Contraccettivi gratuiti, perché è importante aderire alla raccolta firme online.

Da qualche mese ormai è online la raccolta di firme indirizzata al Ministero della Salute e l’Agenzia italiana del farmaco per rendere i contraccettivi gratuiti, a carico dello Stato e non più dei cittadini.

A lanciare la petizione, che potete trovare a questo indirizzo: https://www.change.org/p/contraccezione-gratuita-e-consapevole, è stato il Comitato per la contraccezione gratuita e consapevole. Si tratta di un’associazione fondata da un gruppo di ginecologhe, ginecologi, ostetriche, epidemiologi e altri medici specializzati.
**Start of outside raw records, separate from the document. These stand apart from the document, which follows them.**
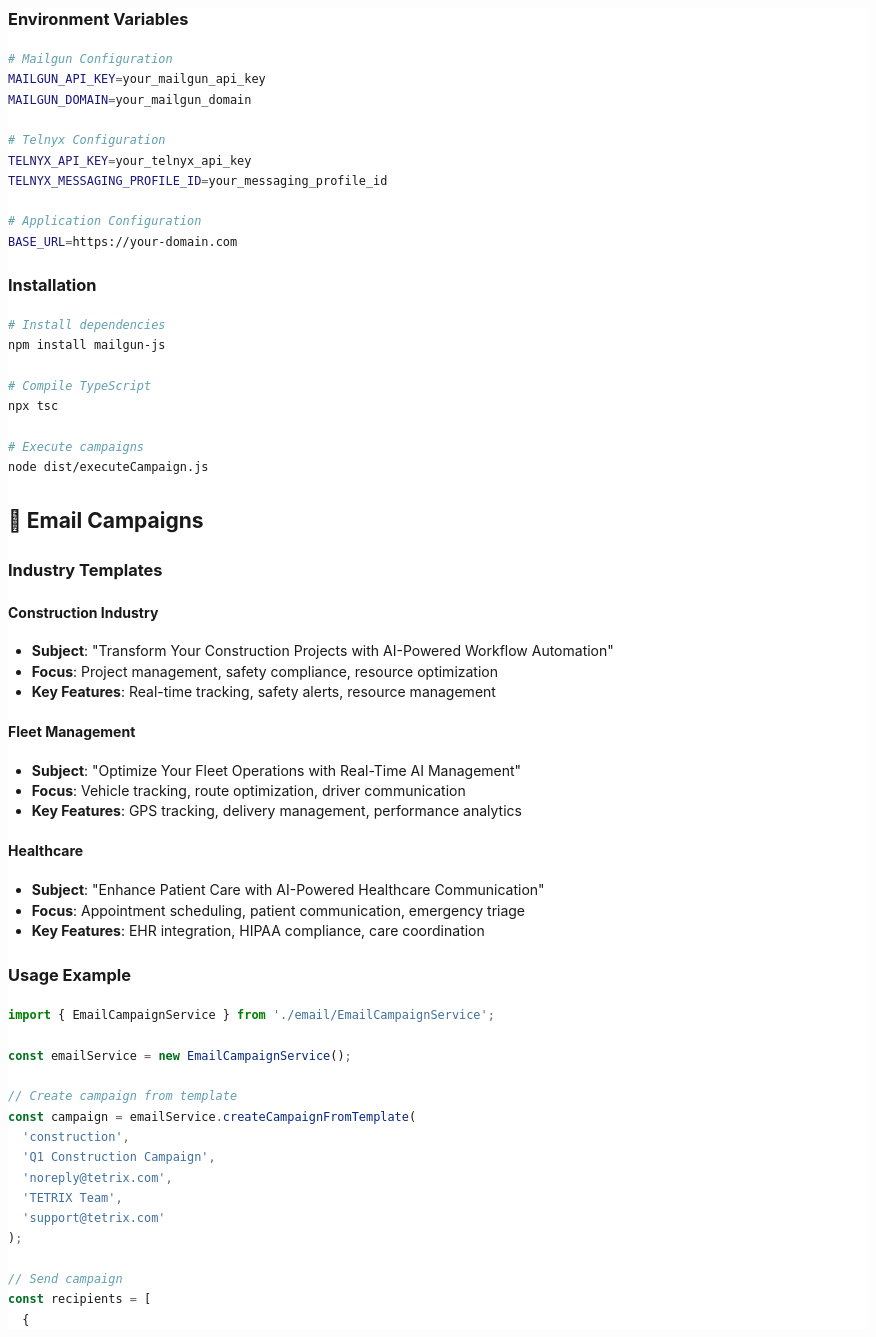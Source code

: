 ### Environment Variables
```bash
# Mailgun Configuration
MAILGUN_API_KEY=your_mailgun_api_key
MAILGUN_DOMAIN=your_mailgun_domain

# Telnyx Configuration
TELNYX_API_KEY=your_telnyx_api_key
TELNYX_MESSAGING_PROFILE_ID=your_messaging_profile_id

# Application Configuration
BASE_URL=https://your-domain.com
```

### Installation
```bash
# Install dependencies
npm install mailgun-js

# Compile TypeScript
npx tsc

# Execute campaigns
node dist/executeCampaign.js
```

## 📧 Email Campaigns

### Industry Templates

#### Construction Industry
- **Subject**: "Transform Your Construction Projects with AI-Powered Workflow Automation"
- **Focus**: Project management, safety compliance, resource optimization
- **Key Features**: Real-time tracking, safety alerts, resource management

#### Fleet Management
- **Subject**: "Optimize Your Fleet Operations with Real-Time AI Management"
- **Focus**: Vehicle tracking, route optimization, driver communication
- **Key Features**: GPS tracking, delivery management, performance analytics

#### Healthcare
- **Subject**: "Enhance Patient Care with AI-Powered Healthcare Communication"
- **Focus**: Appointment scheduling, patient communication, emergency triage
- **Key Features**: EHR integration, HIPAA compliance, care coordination

### Usage Example
```typescript
import { EmailCampaignService } from './email/EmailCampaignService';

const emailService = new EmailCampaignService();

// Create campaign from template
const campaign = emailService.createCampaignFromTemplate(
  'construction',
  'Q1 Construction Campaign',
  'noreply@tetrix.com',
  'TETRIX Team',
  'support@tetrix.com'
);

// Send campaign
const recipients = [
  {
```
Perché è importante rendere i contraccettivi gratuiti?

In Italia oggi non esiste, a parte qualche raro caso,  alcun contraccettivo gratuito. Il costo dei contraccettivi, inoltre, è troppo alto per tante donne e  coppie che vivono in condizioni di disagio economico, acuito dalla crisi. La disponibilità di contraccettivi gratuiti è importante per assicurare anche a loro il diritto di programmare la gravidanza e per permettere loro di scegliere il contraccettivo più adatto al loro organismo e alle loro esigenze.

Rendere i contraccettivi gratuiti sarebbe importante soprattutto per i più giovani.

L’alto costo dei contraccettivi contribuisce a far precipitare ancora più in basso il già modesto utilizzo di preservativo e anticoncezionali da parte dei giovani nel nostro Paese. Secondo i dati della Sigo, la Società italiana di ginecologia e ostetricia, il 42% delle ragazze sotto i 25 anni non ricorre ad alcun contraccettivo durante i primi rapporti sessuali. Anche il preservativo, fondamentale per evitare le malattie a trasmissione sessuale, è usato poco:  4 giovani su 10 non lo usano più.

Il risultato è l’aumento delle gravidanze indesiderate e l’incremento delle malattie a trasmissione sessuale.

Preservativo, spirale, pillola e anello vaginale gratuiti potrebbero migliorare notevolmente questa situazione.

Sarebbe incoraggiato l’uso del preservativo che è, lo ricordiamo, l’unico modo per proteggersi  dalle malattie sessualmente trasmesse come HIV e clamidia. Si eviterebbero gravidanze indesiderate nelle minorenni, un fenomeno in crescita nel nostro Paese. Diminuirebbe, inoltre, le interruzioni volontarie di gravidanza. I contraccettivi gratuiti sarebbero distribuiti gratuitamente nei consultori, con azioni mirate alla formazione e all’informazione dei più giovani.